During a PE class in the Florida high school, I had a collision with another student. The regular teacher was out that day, and the boys were playing rougher than usual. I tried to sit out, but I was threatened with detention if I didn’t participate. Being the good kid I was, I reluctantly stepped in to a game of Frisbee football. Seconds later, I was knocked to the ground with a torn ACL (anterior cruciate ligament). I went on to have major knee surgery that summer before college. The worst part was, the kid who knocked me over never so much as apologized. That event had a two-fold purpose in my life. First, it taught me to trust my instincts about the safety of a situation. The second thing it did was prevent me from joining the military.

I applied to several colleges in high school. I had great SAT and ACT scores. I knew that I could get into whichever college I wanted, so I decided to go where the school tried the hardest to recruit me (and to give me a good deal – college is expensive). There was a military school in Roswell, NM that sent several department heads on a mission to recruit me. I think I received 5 calls in all, including one from their PE department! The thing was, I needed to be able to attend boot camp that summer, and I couldn’t due to the knee surgery. Given that we entered into a war not long after, I am grateful that things went the way they did.

Instead, I went to Tallahassee to attend Florida State University. It was there that I earned a bachelor’s degree in Biology and met my husband. It’s also where we found and adopted Buttercup and Wesley.

I worked at various odd jobs in Tallahassee. Mostly, I was just trying to get us through until Michael graduated from grad school. Sometime during the dissertation process, it became clear that Michael wasn’t going to be able to complete his doctorate (although he is ABD – all but dissertation) and he had to get a job. He worked for the Board of Administration for awhile, but it became clear rather quickly that we needed to move on. Michael is probably the luckiest person on the planet, because out of nowhere he got an email asking if he was still looking for a job. Apparently someone from Charles Schwab had gotten a look at Michael’s résumé and like what he saw. Within a month the company moved us to San Francisco.

Living here has been a huge learning experience for me as well. I had never lived in a large city before, so there was a whole new frame of mind to experience. I had to get used to a certain level of crime. I learned to understand the wine culture (a bit). I’ve learned to take more responsibility for the environment. San Francisco is also where I got my Serra and got involved in kitten foster care.
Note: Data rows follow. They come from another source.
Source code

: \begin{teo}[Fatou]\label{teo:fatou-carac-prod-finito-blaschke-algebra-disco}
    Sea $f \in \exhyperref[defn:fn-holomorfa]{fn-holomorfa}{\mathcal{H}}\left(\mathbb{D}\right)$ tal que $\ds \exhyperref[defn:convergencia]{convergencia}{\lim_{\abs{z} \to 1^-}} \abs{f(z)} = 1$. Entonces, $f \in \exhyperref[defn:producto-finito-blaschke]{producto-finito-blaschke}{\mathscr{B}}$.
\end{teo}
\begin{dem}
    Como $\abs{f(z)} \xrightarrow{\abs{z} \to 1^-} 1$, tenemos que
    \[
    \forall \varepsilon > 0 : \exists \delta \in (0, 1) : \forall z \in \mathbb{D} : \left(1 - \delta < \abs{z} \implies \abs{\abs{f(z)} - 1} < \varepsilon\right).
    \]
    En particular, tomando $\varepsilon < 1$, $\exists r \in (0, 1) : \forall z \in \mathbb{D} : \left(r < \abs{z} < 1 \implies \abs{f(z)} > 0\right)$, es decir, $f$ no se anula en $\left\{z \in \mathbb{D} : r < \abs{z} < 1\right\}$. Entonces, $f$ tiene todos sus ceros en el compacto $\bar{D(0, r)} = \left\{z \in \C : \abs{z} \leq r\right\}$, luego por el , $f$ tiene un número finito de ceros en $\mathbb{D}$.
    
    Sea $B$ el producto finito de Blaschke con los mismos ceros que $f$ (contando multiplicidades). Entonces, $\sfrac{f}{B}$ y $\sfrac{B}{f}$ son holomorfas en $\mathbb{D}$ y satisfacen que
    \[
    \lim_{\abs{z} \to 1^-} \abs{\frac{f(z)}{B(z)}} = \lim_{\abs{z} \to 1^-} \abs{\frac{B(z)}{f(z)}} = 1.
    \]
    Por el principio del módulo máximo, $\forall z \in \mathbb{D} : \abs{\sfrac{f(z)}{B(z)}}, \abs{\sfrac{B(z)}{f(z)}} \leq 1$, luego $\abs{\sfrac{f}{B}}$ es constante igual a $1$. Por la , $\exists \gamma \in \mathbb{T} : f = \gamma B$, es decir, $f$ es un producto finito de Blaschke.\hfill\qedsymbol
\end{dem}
Why did I tell you all of this? Well, I have an announcement to make. As of sometime mid-March, Michael and I are moving just south of Denver, CO. He is still going to be working for Schwab, just in a different location. The really great news? We can afford a house out there! We’ve known about this for about a month now, and we’ve been surfing real-estate porn like mad people. I just couldn’t tell my readers about this because it wasn’t all set in stone yet. Now that everything is solid, I am thrilled to put it in writing! I’ll talk more about the decision to move in another post (this one is getting long as it stands).

Hooray for us!

P.S. If you happen to run a kitten rescue group or shelter foster program in Centennial, CO or the surrounding areas, leave me a comment (with your email address in the appropriate field). I am hereby offering my services as a foster parent. I also have skills in writing manuals for foster programs (I’ve written 2 manuals and I don’t mind writing another), and in designing and teaching classes for shelter volunteers. I am a huge supporter of No-Kill, I just haven’t wanted to make my blog political. The best part – I’ll foster kittens in any condition. I’m not afraid of behavior or health issues. I like to take lots of kittens at once, and I’m not afraid to fall in love with each and every one of them.